[Dataset entries]
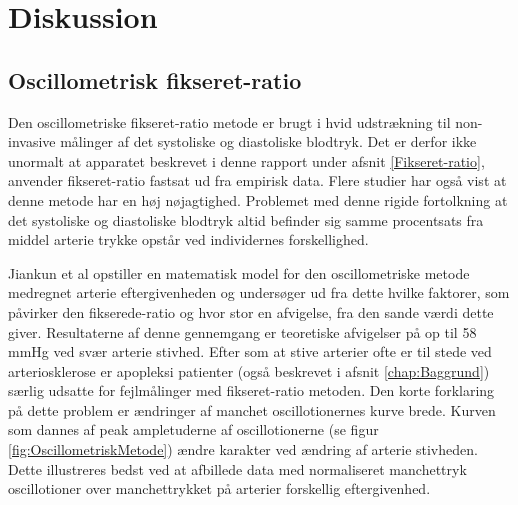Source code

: \chapter{Diskussion}

\section{Oscillometrisk fikseret-ratio}
Den oscillometriske fikseret-ratio metode er brugt i hvid udstrækning til non-invasive målinger af det systoliske og diastoliske blodtryk. Det er derfor ikke unormalt at apparatet beskrevet i denne rapport under afsnit \ref{Fikseret-ratio}, anvender fikseret-ratio fastsat ud fra empirisk data. Flere studier har også vist at denne metode har en høj nøjagtighed. Problemet med denne rigide fortolkning at det systoliske og diastoliske blodtryk altid befinder sig samme procentsats fra middel arterie trykke opstår ved individernes forskellighed.

Jiankun et al opstiller en matematisk model for den oscillometriske metode medregnet arterie eftergivenheden og undersøger ud fra dette hvilke faktorer, som påvirker den fikserede-ratio og hvor stor en afvigelse, fra den sande værdi dette giver. Resultaterne af denne gennemgang er teoretiske afvigelser på op til 58 mmHg ved svær arterie stivhed. Efter som at stive arterier ofte er til stede ved  arteriosklerose er apopleksi patienter (også beskrevet i afsnit \ref{chap:Baggrund}) særlig udsatte for fejlmålinger med fikseret-ratio metoden. Den korte forklaring på dette problem er ændringer af manchet oscillotionernes kurve brede. Kurven som dannes af peak ampletuderne af oscillotionerne (se figur \ref{fig:OscillometriskMetode}) ændre karakter ved ændring af arterie stivheden. Dette illustreres bedst ved at afbillede data med normaliseret manchettryk oscillotioner over manchettrykket på arterier forskellig eftergivenhed. 

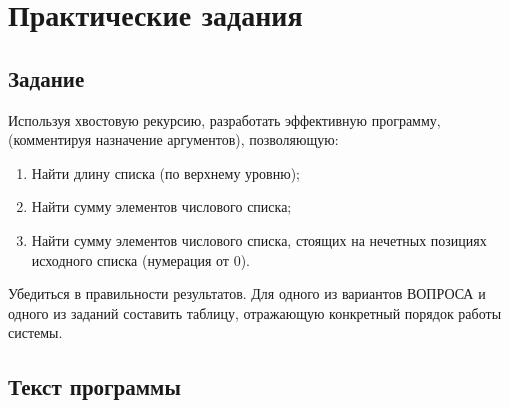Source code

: \chapter{Практические задания}

\section{Задание}

Используя хвостовую рекурсию, разработать эффективную программу, (комментируя
назначение аргументов), позволяющую:

\begin{enumerate}[label=\arabic*)]
    \item Найти длину списка (по верхнему уровню);
    \item Найти сумму элементов числового списка;
    \item Найти сумму элементов числового списка, стоящих на нечетных позициях
        исходного списка (нумерация от 0).
\end{enumerate}

Убедиться в правильности результатов.
Для одного из вариантов ВОПРОСА и одного из заданий составить таблицу,
отражающую конкретный порядок работы системы.

\clearpage
\section{Текст программы}


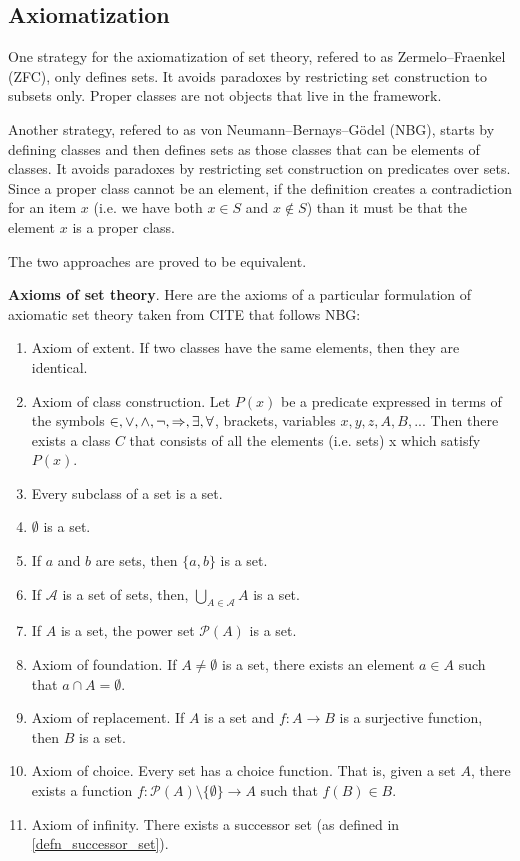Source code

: \documentclass{article}
\begin{document}
\subsection{Axiomatization}

One strategy for the axiomatization of set theory, refered to as Zermelo–Fraenkel (ZFC), only defines sets. It avoids paradoxes by restricting set construction to subsets only. Proper classes are not objects that live in the framework.

Another strategy, refered to as von Neumann–Bernays–Gödel (NBG), starts by defining classes and then defines sets as those classes that can be elements of classes. It avoids paradoxes by restricting set construction on predicates over sets. Since a proper class cannot be an element, if the definition creates a contradiction for an item $x$ (i.e. we have both $x \in S$ and $x \notin S$) than it must be that the element $x$ is a proper class.

The two approaches are proved to be equivalent.

\textbf{Axioms of set theory}. Here are the axioms of a particular formulation of axiomatic set theory taken from CITE that follows NBG:
\begin{enumerate}
	\item Axiom of extent. If two classes have the same elements, then they are identical.
	\item Axiom of class construction. Let $P(x)$ be a predicate expressed in terms of the symbols $\in, \vee, \wedge, \neg, \Rightarrow, \exists, \forall$, brackets, variables $x, y, z, A, B, ...$ Then there exists a class $C$ that consists of all the elements (i.e. sets) x which satisfy $P(x)$.
	\item Every subclass of a set is a set.
	\item $\emptyset$ is a set.
	\item If $a$ and $b$ are sets, then $\{a, b\}$ is a set.
	\item If $\mathcal{A}$ is a set of sets, then, $\bigcup\limits_{A \in \mathcal{A}} A$ is a set.
	\item If $A$ is a set, the power set $\mathcal{P}(A)$ is a set.
	\item Axiom of foundation. If $A \neq \emptyset$ is a set, there exists an element $a \in A$ such that $a \cap A = \emptyset$.
	\item Axiom of replacement. If $A$ is a set and $f : A \to B$ is a surjective function, then $B$ is a set.
	\item Axiom of choice. Every set has a choice function. That is, given a set $A$, there exists a function $f : \mathcal{P}(A) \setminus \{ \emptyset \} \to A$ such that $f(B) \in B$.
	\item Axiom of infinity. There exists a successor set (as defined in \ref{defn_successor_set}).
\end{enumerate}
\end{document}
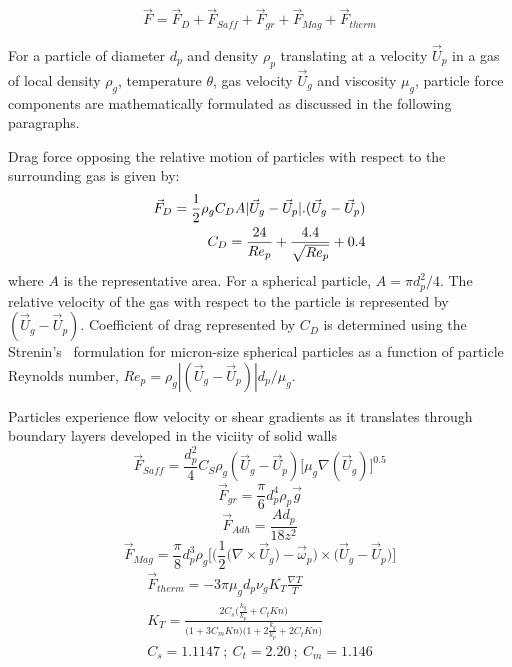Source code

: \documentclass[12pt]{aiaa-tc}
\begin{document}
\begin{equation}
    \vec{F} = \vec{F}_D+\vec{F}_{Saff}+\vec{F}_{gr}+\vec{F}_{Mag}+\vec{F}_{therm}
\end{equation}

For a particle of diameter $d_p$ and density $\rho_p$ translating at a velocity $\vec{U}_p$ in a gas of local density $\rho_g$, temperature $\theta$, gas velocity $\vec{U}_g$ and viscosity $\mu_g$, particle force components are mathematically formulated as discussed in the following paragraphs.

Drag force opposing the relative motion of particles with respect to the surrounding gas is given by:
\begin{equation}
\centering
    \begin{split}
        \vec{F}_D = \frac{1}{2} \rho_g C_D A |\vec{U}_g-\vec{U}_p|.(\vec{U}_g-\vec{U}_p)\\
        C_D = \frac{24}{Re_p}+\frac{4.4}{\sqrt{Re_p}}+0.4
    \end{split}
\end{equation}
where $A$ is the representative area. For a spherical particle, $A = {\pi d_p^2}/{4}$. The relative velocity of the gas with respect to the particle is represented by $(\vec{U}_g-\vec{U}_p)$. Coefficient of drag represented by $C_D$ is determined using the Strenin's~\cite{} formulation for micron-size spherical particles as a function of particle Reynolds number, $Re_p = {\rho_g |(\vec{U}_g-\vec{U}_p)|d_p}/{\mu_g}$.

Particles experience flow velocity or shear gradients as it translates through boundary layers developed in the viciity of solid walls  
\begin{equation}
    \vec{F}_{Saff}=\frac{d_p^2}{4}C_S \rho_g (\vec{U}_g-\vec{U}_p)\Bigg[\mu_g \nabla(\vec{U}_g)\Bigg]^{0.5}
\end{equation}
\begin{equation}
    \vec{F}_{gr} = \frac{\pi}{6} d_p^4 \rho_p \vec{g}
\end{equation}
\begin{equation}
    \vec{F}_{Adh} = \frac{A d_p}{18 z^2}
\end{equation}
\begin{equation}
    \vec{F}_{Mag} = \frac{\pi}{8} d_p^3 \rho_g \Bigg[\bigg(\frac{1}{2}\Big(\nabla \times \vec{U}_g\Big) - \vec{\omega}_p\bigg) \times \bigg(\vec{U}_g -\vec{U}_p \bigg)\Bigg]
\end{equation}
\begin{equation}
\begin{split}
    \vec{F}_{therm} = -3 \pi \mu_g d_p \nu_g K_T \frac{\nabla T}{T}\\
    K_T = \frac{2C_s \Bigg(\frac{k_g}{k_p}+C_t Kn\Bigg)}{\Big(1+3C_m Kn\Big) \Bigg(1+2\frac{k_g}{k_p}+2C_t Kn\bigg)}\\
    C_s = 1.1147~;~C_t = 2.20~;~C_m = 1.146
\end{split}
\end{equation}
\end{document}
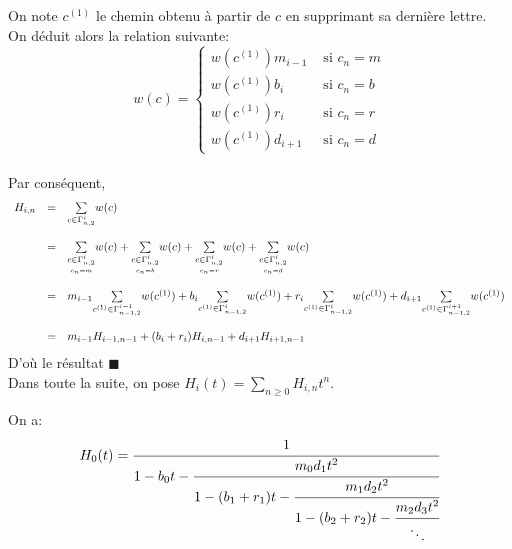 On note $c^{(1)}$ le chemin obtenu à partir de $c$ en
supprimant sa dernière lettre. \\On déduit alors la relation suivante:
$$
	w(c) = \begin{cases}
		w(c^{(1)})m_{i-1} & \text{ si }c_{n}=m \\
		w(c^{(1)})b_{i}   & \text{ si }c_{n}=b \\
		w(c^{(1)})r_{i}   & \text{ si }c_{n}=r \\
		w(c^{(1)})d_{i+1} & \text{ si }c_{n}=d
	\end{cases}
$$\vspace{5pt}\\
Par conséquent,
\[
	\begin{array}{r c l}
		H_{i,n} & =       & \underset{c \in \Gamma_{n,2}^{i}}{\sum}w(c)                                              \\
		        & \text{} &                                                                                          \\
		        & =       & \underset{\scriptstyle\underset{c_{n}=m}{ c \in \Gamma_{n,2}^{i}}}{\sum}w(c)+
		\underset{\scriptstyle \underset{c_{n}=b}{c\in \Gamma_{n,2}^{i}}}{\sum}w(c)+
		\underset{\scriptstyle \underset{c_{n}=r}{c\in \Gamma_{n,2}^{i}}}{\sum}w(c)+
		\underset{\scriptstyle \underset{c_{n}=d}{c\in \Gamma_{n,2}^{i}}}{\sum}w(c)                                  \\
		        & \text{} &                                                                                          \\
		        & =       & m_{i-1}\underset{c^{(1)}\in \Gamma_{n-1,2}^{i-1}}{\sum}w(c^{(1)})+b_{i}\underset{c^{(1)}
			\in \Gamma_{n-1,2}^{i}}{\sum}w(c^{(1)})+r_{i}\underset{c^{(1)}\in \Gamma_{n-1,2}^{i}}{\sum}
		w(c^{(1)})+d_{i+1}\underset{c^{(1)} \in \Gamma_{n-1,2}^{i+1}}{\sum}w(c^{(1)})                                \\
		        & \text{} &                                                                                          \\
		        & =       & m_{i-1}H_{i-1,n-1}+(b_{i}+r_{i})H_{i,n-1}+d_{i+1}H_{i+1,n-1}\hspace{5pt}
	\end{array}
\]D'où le résultat $\blacksquare$\vspace{15pt}\\
Dans toute la suite, on pose $H_{i}(t) = \underset{n\geq 0}{\sum}H_{i, n}t^{n}$.
\begin{proposition}\label{H-frac} On a:
	\[
		\begin{array}{r c l}
			H_{0}(t)=\cfrac{1}{1-b_{0}t-\cfrac{m_{0}d_{1}t^2}{1-(b_{1}+r_{1})t-\cfrac{m_{1}d_{2}t^2}
			{1-(b_{2}+r_{2})t-\cfrac{m_{2}d_{3}t^2}{\ddots}}}}
		\end{array}
	\]
\end{proposition}
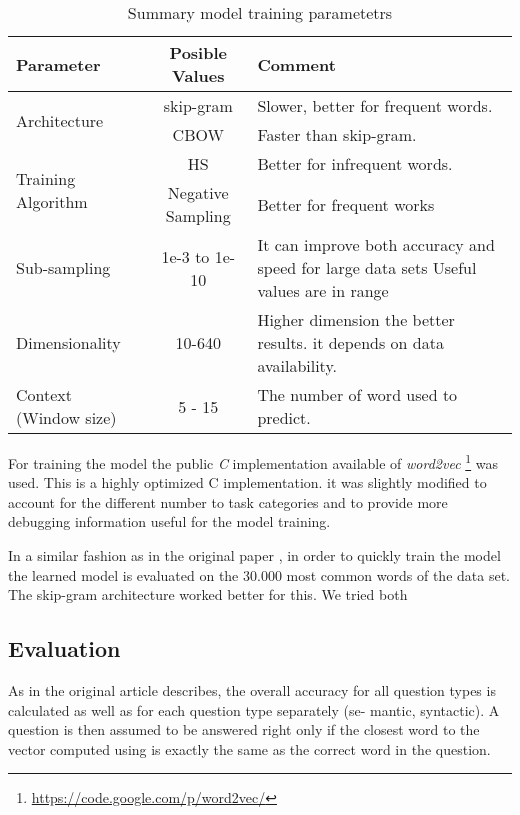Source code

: \begin{table}[h]
   \centering
   \caption{Summary model training parametetrs} 
   \label{tab:word2_vec_parameters}
   
   \small
   \begin{tabular}{ |l|c|p{5cm}| }
   \hline           
    Parameter &  Posible Values & Comment \\  \hline           
    \multirow{2}{*}{Architecture}  & skip-gram  & Slower, better for frequent
    words. \\ 
    \cline{2-3}
    & CBOW  &  Faster than skip-gram. \\ \hline
    \multirow{2}{*}{Training Algorithm}  & \ac{HS}  & Better for infrequent words.   \\ 
    \cline{2-3}
    & Negative Sampling & Better for frequent works \\ \hline
    Sub-sampling  & 1e-3 to 1e-10  &  It  can improve both accuracy and speed for large data
    sets Useful values are in range \\ \hline
    Dimensionality  & 10-640 & Higher dimension the better results. 
    it depends on data availability.  \\ \hline
    Context (Window size)  & 5 - 15 & The number of word used to predict. \\ \hline

    
\end{tabular}
\end{table}

For training  the model the public \emph{C} implementation available of
\textit{word2vec} \footnote{\url{https://code.google.com/p/word2vec/}} was
used.  This is a highly optimized C implementation. it was slightly modified to account for the different
number to task categories and to provide more debugging information useful
for the model training. 

In a similar fashion as in the original paper
\cite{DBLP:journals/corr/abs-1301-3781},  in order to quickly train the model
the  learned model is evaluated on  the 30.000 most common words of the
data set. The skip-gram architecture worked better for this.  We tried both 

\subsection{Evaluation}
\label{experiments:sub:evaluation}

As in the original article describes, the overall accuracy for all question
types is calculated as well as  for each question type separately (se-
mantic, syntactic). A question is then assumed to be answered right  only if the closest word to the
vector computed using  is exactly the same as the correct word in the
question. 
 
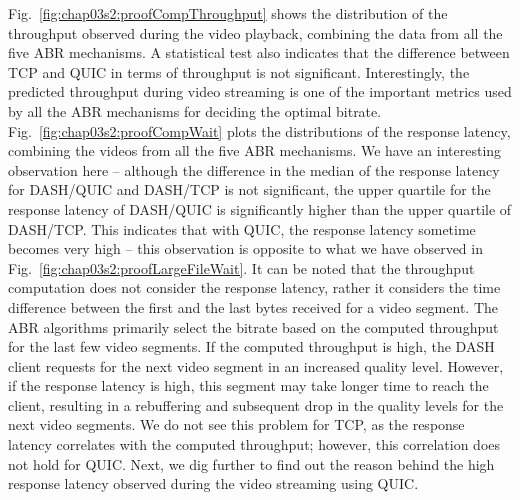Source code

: Fig.~\ref{fig:chap03s2:proofCompThroughput} shows the distribution of the throughput observed during the video playback, combining the data from all the five ABR mechanisms. A statistical test also indicates that the difference between TCP and QUIC in terms of throughput is not significant. Interestingly, the predicted throughput during video streaming is one of the important metrics used by all the ABR mechanisms for deciding the optimal bitrate. Fig.~\ref{fig:chap03s2:proofCompWait} plots the distributions of the response latency, combining the videos from all the five ABR mechanisms. We have an interesting observation here -- although the difference in the median of the response latency for DASH/QUIC and DASH/TCP is not significant,  the upper quartile for the response latency of DASH/QUIC is significantly higher than the upper quartile of DASH/TCP. This indicates that with QUIC, the response latency sometime becomes very high -- this observation is opposite to what we have observed in Fig.~\ref{fig:chap03s2:proofLargeFileWait}. It can be noted that the throughput computation does not consider the response latency, rather it considers the time difference between the first and the last bytes received for a video segment. The ABR algorithms primarily select the bitrate based on the computed throughput for the last few video segments. If the computed throughput is high, the DASH client requests for the next video segment in an increased quality level. However, if the response latency is high, this segment may take longer time to reach the client, resulting in a rebuffering and subsequent drop in the quality levels for the next video segments. We do not see this problem for TCP, as the response latency correlates with the computed throughput; however, this correlation does not hold for QUIC. Next, we dig further to find out the reason behind the high response latency observed during the video streaming using QUIC.

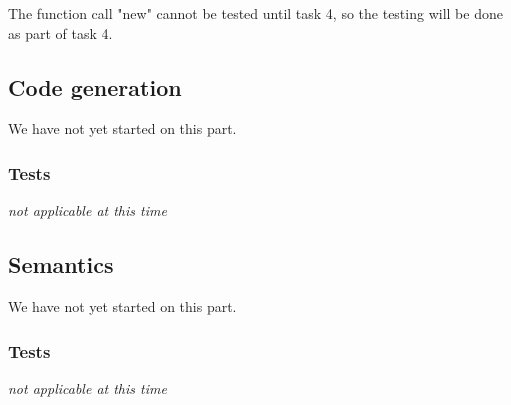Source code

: \documentclass[11pt]{article}
\begin{document}
The function call "new" cannot be tested until task 4, so the testing will be done as part of task 4.

\subsection{Code generation}
We have not yet started on this part.

\subsubsection{Tests}%
{\it not applicable at this time}%

\subsection{Semantics}
We have not yet started on this part.

\subsubsection{Tests}
{\it not applicable at this time}%
\end{document}

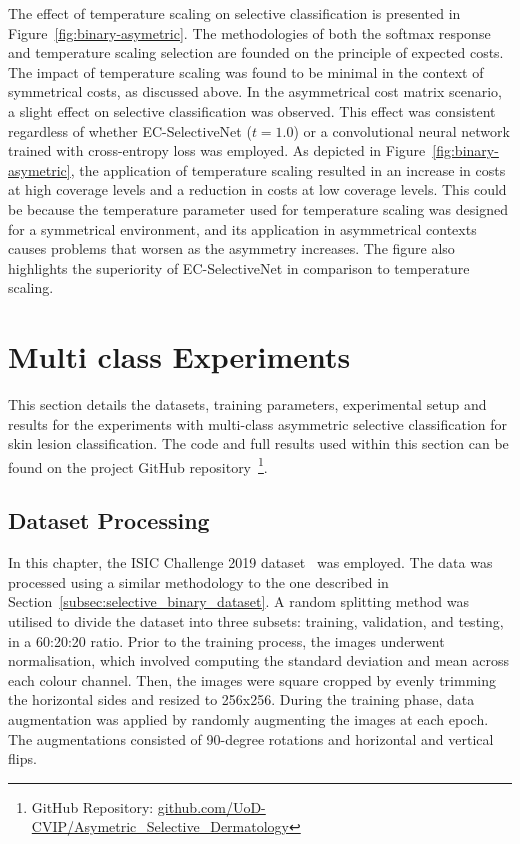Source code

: The effect of temperature scaling on selective classification is presented in Figure~\ref{fig:binary-asymetric}. The methodologies of both the softmax response and temperature scaling selection are founded on the principle of expected costs. The impact of temperature scaling was found to be minimal in the context of symmetrical costs, as discussed above. In the asymmetrical cost matrix scenario, a slight effect on selective classification was observed. This effect was consistent regardless of whether EC-SelectiveNet ($t=1.0$) or a convolutional neural network trained with cross-entropy loss was employed. As depicted in Figure~\ref{fig:binary-asymetric}, the application of temperature scaling resulted in an increase in costs at high coverage levels and a reduction in costs at low coverage levels. This could be because the temperature parameter used for temperature scaling was designed for a symmetrical environment, and its application in asymmetrical contexts causes problems that worsen as the asymmetry increases. The figure also highlights the superiority of EC-SelectiveNet in comparison to temperature scaling.



\section{Multi class Experiments}
\label{sec:selective_multi_class_experiments}
This section details the datasets, training parameters, experimental setup and results for the experiments with multi-class asymmetric selective classification for skin lesion classification. The code and full results used within this section can be found on the project GitHub repository~\footnote{GitHub Repository: \url{github.com/UoD-CVIP/Asymetric_Selective_Dermatology}}.

\subsection{Dataset Processing}
In this chapter, the ISIC Challenge 2019 dataset~\citep{codella2018skin,combalia2019bcn20000,tschandl2018ham10000} was employed. The data was processed using a similar methodology to the one described in Section~\ref{subsec:selective_binary_dataset}. A random splitting method was utilised to divide the dataset into three subsets: training, validation, and testing, in a 60:20:20 ratio. Prior to the training process, the images underwent normalisation, which involved computing the standard deviation and mean across each colour channel. Then, the images were square cropped by evenly trimming the horizontal sides and resized to 256x256. During the training phase, data augmentation was applied by randomly augmenting the images at each epoch. The augmentations consisted of 90-degree rotations and horizontal and vertical flips.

What you need to do
If a line of the records holds the word "Найти", count it; report only the total.

Task response
3